Abstract

The small pyrite-barite deposits at Aasen are situated in a 7-km-long mineralized zone near the top of ca. 1.8-b.y.-old acid volcanics in the Skellefte field in northeastern Sweden. Compared to other deposits in this province, Aasen is exceptional in its barite content, its relatively low-grade deformation, and the extreme stratiform and stratabound nature of the mineralization. In all other aspects, it is indistinguishable from the numerous other volcanogenic pyritic ores in the province.The pyrite-sulfur is isotopically very variable along the mineralized zone (--14.8 to +8.4ppm delta 34 S), but it is systematically lighter than coexisting barite-sulfur (delta = 11.7 to 17.1ppm). This contrasts with the pyrite-sulfur from other Skellefte field deposits which is remarkably homogeneous (+3 to --3ppm delta 34 S) with a strong modal value of +1 per mil delta 34 S.The pyrite-barite sulfur isotope relationship at Aasen is consistent with a Rayleigh distillation equation for sulfate reduction in a closed system, with a fractionation factor of 1.014 and an initial sulfate with +1 per mil delta 34 S. The data imply that low temperature, biologic sulfate reduction occurred ca. 1.8 b.y. ago.

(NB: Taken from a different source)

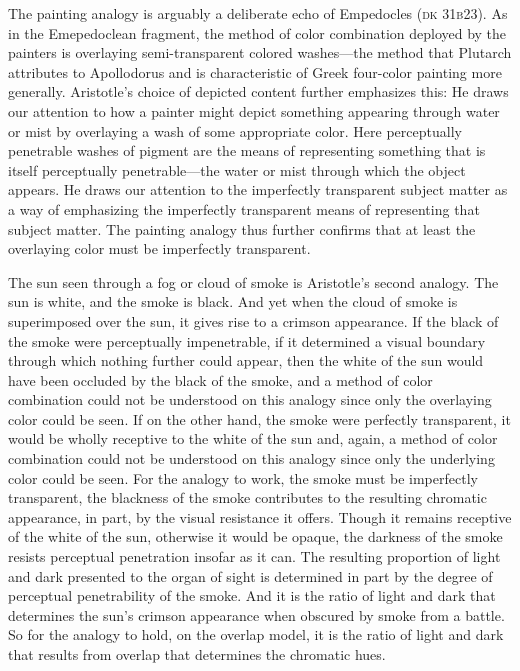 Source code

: The painting analogy is arguably a deliberate echo of Empedocles (\textsc{dk} 31\textsc{b}23). As in the Emepedoclean fragment, the method of color combination deployed by the painters is overlaying semi-transparent colored washes---the method that Plutarch attributes to Apollodorus and is characteristic of Greek four-color painting more generally. Aristotle's choice of depicted content further emphasizes this: He draws our attention to how a painter might depict something appearing through water or mist by overlaying a wash of some appropriate color. Here perceptually penetrable washes of pigment are the means of representing something that is itself perceptually penetrable---the water or mist through which the object appears. He draws our attention to the imperfectly transparent subject matter as a way of emphasizing the imperfectly transparent means of representing that subject matter. The painting analogy thus further confirms that at least the overlaying color must be imperfectly transparent.

The sun seen through a fog or cloud of smoke is Aristotle's second analogy. The sun is white, and the smoke is black. And yet when the cloud of smoke is superimposed over the sun, it gives rise to a crimson appearance. If the black of the smoke were perceptually impenetrable, if it determined a visual boundary through which nothing further could appear, then the white of the sun would have been occluded by the black of the smoke, and a method of color combination could not be understood on this analogy since only the overlaying color could be seen. If on the other hand, the smoke were perfectly transparent, it would be wholly receptive to the white of the sun and, again, a method of color combination could not be understood on this analogy since only the underlying color could be seen. For the analogy to work, the smoke must be imperfectly transparent, the blackness of the smoke contributes to the resulting chromatic appearance, in part, by the visual resistance it offers. Though it remains receptive of the white of the sun, otherwise it would be opaque, the darkness of the smoke resists perceptual penetration insofar as it can. The resulting proportion of light and dark presented to the organ of sight is determined in part by the degree of perceptual penetrability of the smoke. And it is the ratio of light and dark that determines the sun's crimson appearance when obscured by smoke from a battle. So for the analogy to hold, on the overlap model, it is the ratio of light and dark that results from overlap that determines the chromatic hues.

The coincidence between the isotopic composition of the initial Aasen sulfate and the bulk of the volcanic sulfide in the Skellefte province suggests that the sulfate was derived through oxidation of volcanic sulfur. Subsequent reaction of these partially reduced sulfate solutions with subsurface metalliferous brines in sea-floor depressions produced the Aasen ore concentrations.